Before starting any electrical work, remember to switch off the mains power at the consumer unit. We recommend purchasing a voltage tester, as they confirm whether circuits are dead and safe to work on. Check all finished work with a voltage tester before using.

For your safety, these products must be installed in accordance with local Building Regulations. If in any doubt, or where required by the law, hire a professional. Further information is available online or from your local authority. Never take risks with electrical safety. Before you start any type of electrical work, follow these safety precautions:

  • Switch off the main power at the consumer unit / fuse box. Isolate the circuit you plan to work on by removing the circuit fuse. Put this in your pocket to avoid losing it.
  • Or switch off the breaker and lock it if you can - put a note on the unit to advise you're working on the circuit.
  • Check the circuit is dead with a socket tester or voltage tester / meter for lighting circuits.
  • Pendants can only support a very lightweight bulb and shade – fittings over 2 kg must be chain supported.
  • Fittings with metal parts must be earthed with a three-core flex unless labelled as double insulated.
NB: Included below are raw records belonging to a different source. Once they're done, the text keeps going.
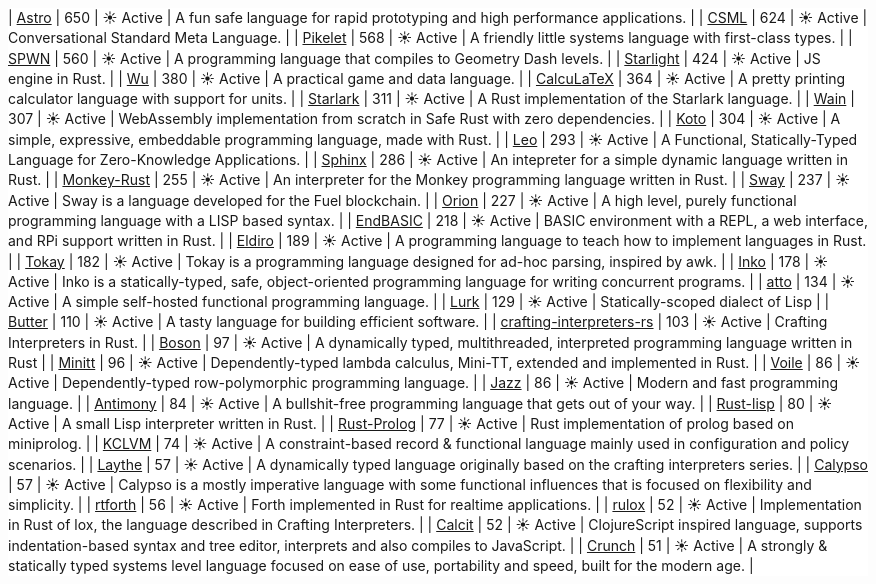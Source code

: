| [Astro] | 650 | ☀️ Active | A fun safe language for rapid prototyping and high performance applications. |
| [CSML] | 624 | ☀️ Active | Conversational Standard Meta Language. |
| [Pikelet] | 568 | ☀️ Active | A friendly little systems language with first-class types. |
| [SPWN] | 560 | ☀️ Active | A programming language that compiles to Geometry Dash levels. |
| [Starlight] | 424 | ☀️ Active | JS engine in Rust. |
| [Wu] | 380 | ☀️ Active | A practical game and data language. |
| [CalcuLaTeX] | 364 | ☀️ Active | A pretty printing calculator language with support for units. |
| [Starlark] | 311 | ☀️ Active | A Rust implementation of the Starlark language. |
| [Wain] | 307 | ☀️ Active | WebAssembly implementation from scratch in Safe Rust with zero dependencies. |
| [Koto] | 304 | ☀️ Active | A simple, expressive, embeddable programming language, made with Rust. |
| [Leo] | 293 | ☀️ Active | A Functional, Statically-Typed Language for Zero-Knowledge Applications. |
| [Sphinx] | 286 | ☀️ Active | An intepreter for a simple dynamic language written in Rust. |
| [Monkey-Rust] | 255 | ☀️ Active | An interpreter for the Monkey programming language written in Rust. |
| [Sway] | 237 | ☀️ Active | Sway is a language developed for the Fuel blockchain. |
| [Orion] | 227 | ☀️ Active | A high level, purely functional programming language with a LISP based syntax. |
| [EndBASIC] | 218 | ☀️ Active | BASIC environment with a REPL, a web interface, and RPi support written in Rust. |
| [Eldiro] | 189 | ☀️ Active | A programming language to teach how to implement languages in Rust. |
| [Tokay] | 182 | ☀️ Active | Tokay is a programming language designed for ad-hoc parsing, inspired by awk. |
| [Inko] | 178 | ☀️ Active | Inko is a statically-typed, safe, object-oriented programming language for writing concurrent programs. |
| [atto] | 134 | ☀️ Active | A simple self-hosted functional programming language. |
| [Lurk] | 129 | ☀️ Active | Statically-scoped dialect of Lisp |
| [Butter] | 110 | ☀️ Active | A tasty language for building efficient software. |
| [crafting-interpreters-rs] | 103 | ☀️ Active | Crafting Interpreters in Rust. |
| [Boson] | 97 | ☀️ Active | A dynamically typed, multithreaded, interpreted programming language written in Rust |
| [Minitt] | 96 | ☀️ Active | Dependently-typed lambda calculus, Mini-TT, extended and implemented in Rust. |
| [Voile] | 86 | ☀️ Active | Dependently-typed row-polymorphic programming language. |
| [Jazz] | 86 | ☀️ Active | Modern and fast programming language. |
| [Antimony] | 84 | ☀️ Active | A bullshit-free programming language that gets out of your way. |
| [Rust-lisp] | 80 | ☀️ Active | A small Lisp interpreter written in Rust. |
| [Rust-Prolog] | 77 | ☀️ Active | Rust implementation of prolog based on miniprolog. |
| [KCLVM] | 74 | ☀️ Active | A constraint-based record & functional language mainly used in configuration and policy scenarios. |
| [Laythe] | 57 | ☀️ Active | A dynamically typed language originally based on the crafting interpreters series. |
| [Calypso] | 57 | ☀️ Active | Calypso is a mostly imperative language with some functional influences that is focused on flexibility and simplicity. |
| [rtforth] | 56 | ☀️ Active | Forth implemented in Rust for realtime applications. |
| [rulox] | 52 | ☀️ Active | Implementation in Rust of lox, the language described in Crafting Interpreters. |
| [Calcit] | 52 | ☀️ Active | ClojureScript inspired language, supports indentation-based syntax and tree editor, interprets and also compiles to JavaScript. |
| [Crunch] | 51 | ☀️ Active | A strongly & statically typed systems level language focused on ease of use, portability and speed, built for the modern age. |

[Dyon]: https://github.com/pistondevelopers/dyon
[Ketos]: https://github.com/murarth/ketos
[Rhai]: https://github.com/jonathandturner/rhai
[Gluon]: https://github.com/gluon-lang/gluon
[Antimony]: https://github.com/antimony-lang/antimony
[Tao]: https://github.com/zesterer/tao
[Lang]: https://github.com/gsingh93/lang
[Iron]: https://github.com/Arcterus/iron-lang
[atto]: https://github.com/zesterer/atto
[Rust-lisp]: https://github.com/swgillespie/rust-lisp
[Lisp.rs]: https://github.com/jsdf/lisp.rs
[Radicle]: https://github.com/nham/radicle
[Rust-Prolog]: https://github.com/dagit/rust-prolog
[Synthizer]: https://github.com/nwoeanhinnogaehr/synthizer
[rtforth]: https://github.com/chengchangwu/rtforth
[Schwift]: https://github.com/natemara/schwift
[Gleam]: https://github.com/gleam-lang/gleam
[Blazescript]: https://github.com/BlazifyOrg/blazescript
[Starlark]: https://github.com/facebookexperimental/starlark-rust
[Crunch]: https://github.com/Kixiron/crunch-lang
[Eldiro]: https://github.com/arzg/eldiro
[Starlight]: https://github.com/Starlight-JS/Starlight
[Differential Datalog]: https://github.com/vmware/differential-datalog
[Boa]: https://github.com/boa-dev/boa
[Nickel]: https://github.com/tweag/nickel
[Artichoke]: https://github.com/artichoke/artichoke
[Ellie]: https://github.com/behemehal/Ellie-Language
[Mun]: https://github.com/mun-lang/mun
[Koto]: https://github.com/koto-lang/koto
[Ante]: https://github.com/jfecher/ante
[Astro]: https://github.com/astrolang/astro
[Rune]: https://github.com/rune-rs/rune
[Pikelet]: https://github.com/pikelet-lang/pikelet
[Passerine]: https://github.com/vrtbl/passerine
[CSML]: https://github.com/CSML-by-Clevy/csml-engine
[frawk]: https://github.com/ezrosent/frawk
[SPWN]: https://github.com/Spu7Nix/SPWN-language
[Orion]: https://github.com/orion-lang/orion
[Wu]: https://github.com/wu-lang/wu
[Wain]: https://github.com/rhysd/wain
[Leo]: https://github.com/AleoHQ/leo
[EndBASIC]: https://github.com/jmmv/endbasic
[Voile]: https://github.com/owo-lang/voile-rs
[Jazz]: https://github.com/jazz-lang/Jazz
[Minitt]: https://github.com/owo-lang/minitt-rs
[cat-lox]: https://github.com/AaronStGeorge/cat-lox
[lax]: https://github.com/alisww/lax
[cloxrs]: https://github.com/anellie/cloxrs
[rox]: https://github.com/brightly-salty/rox
[Darksecond/lox]: https://github.com/darksecond/lox
[loxr]: https://github.com/HarveyHunt/loxr
[lox-rs]: https://github.com/jeschkies/lox-rs
[Laythe]: https://github.com/Laythe-lang/Laythe
[tox]: https://github.com/Lapz/tox
[loxidation]: https://github.com/LevitatingBusinessMan/Loxidation
[rulox]: https://github.com/mariosangiorgio/rulox
[justinmayhew/lox]: https://github.com/justinmayhew/lox
[nt591/lox-rust]: https://github.com/nt591/lox-rust
[radogost/rlox]: https://github.com/radogost/rlox
[rctcwyvrn/rlox]: https://github.com/rctcwyvrn/rlox
[rodaine/rlox]: https://github.com/rodaine/rlox
[sasurau4/lox-rust]: https://github.com/sasurau4/lox-rust
[yarli]: https://github.com/silmeth/yarli
[loxrs]: https://github.com/toyboot4e/loxrs
[crafting-interpreters-rs]: https://github.com/tdp2110/crafting-interpreters-rs
[roxt]: https://github.com/trevarj/roxt
[relox]: https://github.com/yanchith/relox
[Sligh]: https://github.com/amw-zero/sligh
[Monkey-Rust]: https://github.com/Rydgel/monkey-rust
[Parcel JavaScript Transformer]: https://github.com/parcel-bundler/parcel
[swc]: https://github.com/swc-project/swc
[Calcit]: https://github.com/calcit-lang/calcit_runner.rs
[Steel]: https://github.com/mattwparas/steel
[ucg]: https://github.com/zaphar/ucg
[goscript]: https://github.com/oxfeeefeee/goscript
[Pr47]: https://github.com/Pr47/Pr47
[The Force]: https://github.com/mirdaki/theforce
[🌌]: https://github.com/mrozycki/space-lang
[Arn]: https://github.com/ZippyMagician/Arn
[minipyth]: https://github.com/isaacg1/minipyth
[Parcel CSS]: https://github.com/parcel-bundler/parcel-css
[Scryer Prolog]: https://github.com/mthom/scryer-prolog
[CalcuLaTeX]: https://github.com/mkhan45/CalcuLaTeX
[RustPython]: https://github.com/RustPython/RustPython
[Melody]: https://github.com/yoav-lavi/melody
[Fe]: https://github.com/ethereum/fe
[Sway]: https://github.com/FuelLabs/sway
[Sphinx]: https://github.com/mwerezak/sphinx-lang
[Butter]: https://github.com/neverRare/butter
[Calypso]: https://github.com/calypso-lang/calypso
[Tethys]: https://github.com/ThePuzzlemaker/tethys
[Chili]: https://github.com/r0nsha/chili
[Foolang]: https://github.com/nikodemus/foolang
[Rust]: https://github.com/rust-lang/rust
[Jakt]: https://github.com/SerenityOS/jakt
[Inko]: https://github.com/YorickPeterse/inko
[Erg]: https://github.com/erg-lang/erg
[KCLVM]: https://github.com/KusionStack/KCLVM
[Tokay]: https://github.com/tokay-lang/tokay
[Deno]: https://github.com/denoland/deno
[Lurk]: https://github.com/lurk-lang/lurk-rs
[Boson]: https://github.com/Narasimha1997/boson-lang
Identify your circuit type

Once you have switched the power supply off, your first task is to find out what circuit type you have: junction box or loop-in. With the power turned off, remove your ceiling rose cover. You won’t be able to tell from the design of the rose – instead, you’ll need to count the cables entering it. If there’s only one cable then you have a junction-box wiring; if there are two or three, then you have a loop-in system.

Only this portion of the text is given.